- [PROVIDED DATA]
====================
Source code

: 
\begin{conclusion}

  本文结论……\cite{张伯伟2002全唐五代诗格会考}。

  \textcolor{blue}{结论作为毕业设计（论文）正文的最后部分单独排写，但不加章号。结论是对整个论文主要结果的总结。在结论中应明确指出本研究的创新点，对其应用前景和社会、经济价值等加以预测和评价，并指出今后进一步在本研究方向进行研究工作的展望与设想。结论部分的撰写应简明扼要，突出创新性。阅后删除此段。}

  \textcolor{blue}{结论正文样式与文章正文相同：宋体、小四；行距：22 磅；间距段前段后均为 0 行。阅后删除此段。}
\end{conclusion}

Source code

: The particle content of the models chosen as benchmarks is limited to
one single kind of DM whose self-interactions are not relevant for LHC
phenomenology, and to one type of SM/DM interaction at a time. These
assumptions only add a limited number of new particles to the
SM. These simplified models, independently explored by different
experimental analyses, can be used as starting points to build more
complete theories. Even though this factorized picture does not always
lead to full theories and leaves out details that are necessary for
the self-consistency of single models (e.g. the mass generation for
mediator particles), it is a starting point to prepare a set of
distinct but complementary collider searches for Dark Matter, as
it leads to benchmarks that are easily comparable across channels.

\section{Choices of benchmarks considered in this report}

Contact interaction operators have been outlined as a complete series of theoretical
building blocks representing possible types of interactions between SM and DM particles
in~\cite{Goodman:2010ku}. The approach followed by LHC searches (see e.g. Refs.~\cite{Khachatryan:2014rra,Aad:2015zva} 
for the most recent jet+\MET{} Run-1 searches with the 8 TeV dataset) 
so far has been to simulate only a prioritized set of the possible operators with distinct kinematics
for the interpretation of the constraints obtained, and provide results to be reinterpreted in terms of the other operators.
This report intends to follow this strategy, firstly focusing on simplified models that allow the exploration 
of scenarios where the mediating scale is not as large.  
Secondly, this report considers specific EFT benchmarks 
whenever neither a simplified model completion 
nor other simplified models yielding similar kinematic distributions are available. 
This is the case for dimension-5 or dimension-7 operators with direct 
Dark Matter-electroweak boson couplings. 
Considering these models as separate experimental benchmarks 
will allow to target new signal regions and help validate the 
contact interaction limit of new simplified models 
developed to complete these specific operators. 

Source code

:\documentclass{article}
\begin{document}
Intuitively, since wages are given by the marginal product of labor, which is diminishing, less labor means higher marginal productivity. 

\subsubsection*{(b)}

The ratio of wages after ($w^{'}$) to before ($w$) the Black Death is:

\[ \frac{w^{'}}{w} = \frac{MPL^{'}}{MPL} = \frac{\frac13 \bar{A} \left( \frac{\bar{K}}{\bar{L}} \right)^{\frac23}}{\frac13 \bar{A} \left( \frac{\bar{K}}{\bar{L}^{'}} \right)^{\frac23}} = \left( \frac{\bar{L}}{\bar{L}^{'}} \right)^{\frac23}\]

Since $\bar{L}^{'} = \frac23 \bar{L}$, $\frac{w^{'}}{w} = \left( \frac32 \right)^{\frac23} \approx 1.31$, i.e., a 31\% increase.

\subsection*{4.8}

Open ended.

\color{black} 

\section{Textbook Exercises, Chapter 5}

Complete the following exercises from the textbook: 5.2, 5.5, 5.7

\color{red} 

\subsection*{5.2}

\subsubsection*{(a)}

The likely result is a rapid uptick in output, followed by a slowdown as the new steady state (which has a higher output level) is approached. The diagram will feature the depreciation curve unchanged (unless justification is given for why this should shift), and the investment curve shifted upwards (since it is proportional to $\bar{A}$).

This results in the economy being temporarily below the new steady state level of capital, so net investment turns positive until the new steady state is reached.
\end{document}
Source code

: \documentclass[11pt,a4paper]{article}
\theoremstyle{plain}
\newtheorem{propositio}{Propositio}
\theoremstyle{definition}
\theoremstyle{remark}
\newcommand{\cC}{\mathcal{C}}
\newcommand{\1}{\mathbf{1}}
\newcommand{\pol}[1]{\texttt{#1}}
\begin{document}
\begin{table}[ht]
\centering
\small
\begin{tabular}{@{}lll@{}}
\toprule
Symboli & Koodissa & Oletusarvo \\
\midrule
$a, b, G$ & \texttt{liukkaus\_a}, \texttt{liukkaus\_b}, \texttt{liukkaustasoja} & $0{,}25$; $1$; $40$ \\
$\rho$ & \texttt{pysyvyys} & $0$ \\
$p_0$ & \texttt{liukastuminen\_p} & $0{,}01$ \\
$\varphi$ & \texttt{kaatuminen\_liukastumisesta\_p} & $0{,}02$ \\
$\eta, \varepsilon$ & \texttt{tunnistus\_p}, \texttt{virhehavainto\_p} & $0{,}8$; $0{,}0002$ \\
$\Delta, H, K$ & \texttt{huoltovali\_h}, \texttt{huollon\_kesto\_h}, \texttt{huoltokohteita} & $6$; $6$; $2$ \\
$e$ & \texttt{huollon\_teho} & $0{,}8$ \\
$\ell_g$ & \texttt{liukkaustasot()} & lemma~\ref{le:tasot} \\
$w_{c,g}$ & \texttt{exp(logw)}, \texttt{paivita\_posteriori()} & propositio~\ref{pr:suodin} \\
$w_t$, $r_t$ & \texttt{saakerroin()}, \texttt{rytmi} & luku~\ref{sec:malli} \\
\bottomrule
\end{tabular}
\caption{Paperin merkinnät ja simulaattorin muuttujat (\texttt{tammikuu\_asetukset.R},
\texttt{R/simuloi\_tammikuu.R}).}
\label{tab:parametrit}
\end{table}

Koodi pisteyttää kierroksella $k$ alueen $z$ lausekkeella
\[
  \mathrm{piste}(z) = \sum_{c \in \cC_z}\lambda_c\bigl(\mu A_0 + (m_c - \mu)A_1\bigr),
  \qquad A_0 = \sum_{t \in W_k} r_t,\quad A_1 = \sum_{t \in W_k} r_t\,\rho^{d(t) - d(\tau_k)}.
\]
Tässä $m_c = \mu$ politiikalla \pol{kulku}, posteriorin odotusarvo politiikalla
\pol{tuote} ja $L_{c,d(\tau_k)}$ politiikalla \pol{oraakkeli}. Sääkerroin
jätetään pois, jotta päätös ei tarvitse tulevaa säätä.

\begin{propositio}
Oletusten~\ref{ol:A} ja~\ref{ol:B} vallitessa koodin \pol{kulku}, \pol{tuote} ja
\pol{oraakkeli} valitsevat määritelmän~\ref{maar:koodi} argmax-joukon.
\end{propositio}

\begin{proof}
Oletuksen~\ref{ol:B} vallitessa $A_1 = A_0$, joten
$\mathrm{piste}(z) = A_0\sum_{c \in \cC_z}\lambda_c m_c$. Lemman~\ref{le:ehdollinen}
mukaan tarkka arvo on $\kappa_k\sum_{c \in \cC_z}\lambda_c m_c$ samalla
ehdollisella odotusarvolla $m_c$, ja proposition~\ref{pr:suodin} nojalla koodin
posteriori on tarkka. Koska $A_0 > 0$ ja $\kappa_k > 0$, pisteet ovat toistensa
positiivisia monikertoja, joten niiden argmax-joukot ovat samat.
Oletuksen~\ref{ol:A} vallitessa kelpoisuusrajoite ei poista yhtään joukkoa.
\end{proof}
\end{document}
====================
- [WHAT TO DO]
Your answer must be the lines from the one that contains "posteriori on tarkka." through the last line of the entries above, copied exactly, with no other lines.

- [WRITTEN RESPONSE]
posteriori on tarkka. Koska $A_0 > 0$ ja $\kappa_k > 0$, pisteet ovat toistensa
positiivisia monikertoja, joten niiden argmax-joukot ovat samat.
Oletuksen~\ref{ol:A} vallitessa kelpoisuusrajoite ei poista yhtään joukkoa.
\end{proof}
\end{document}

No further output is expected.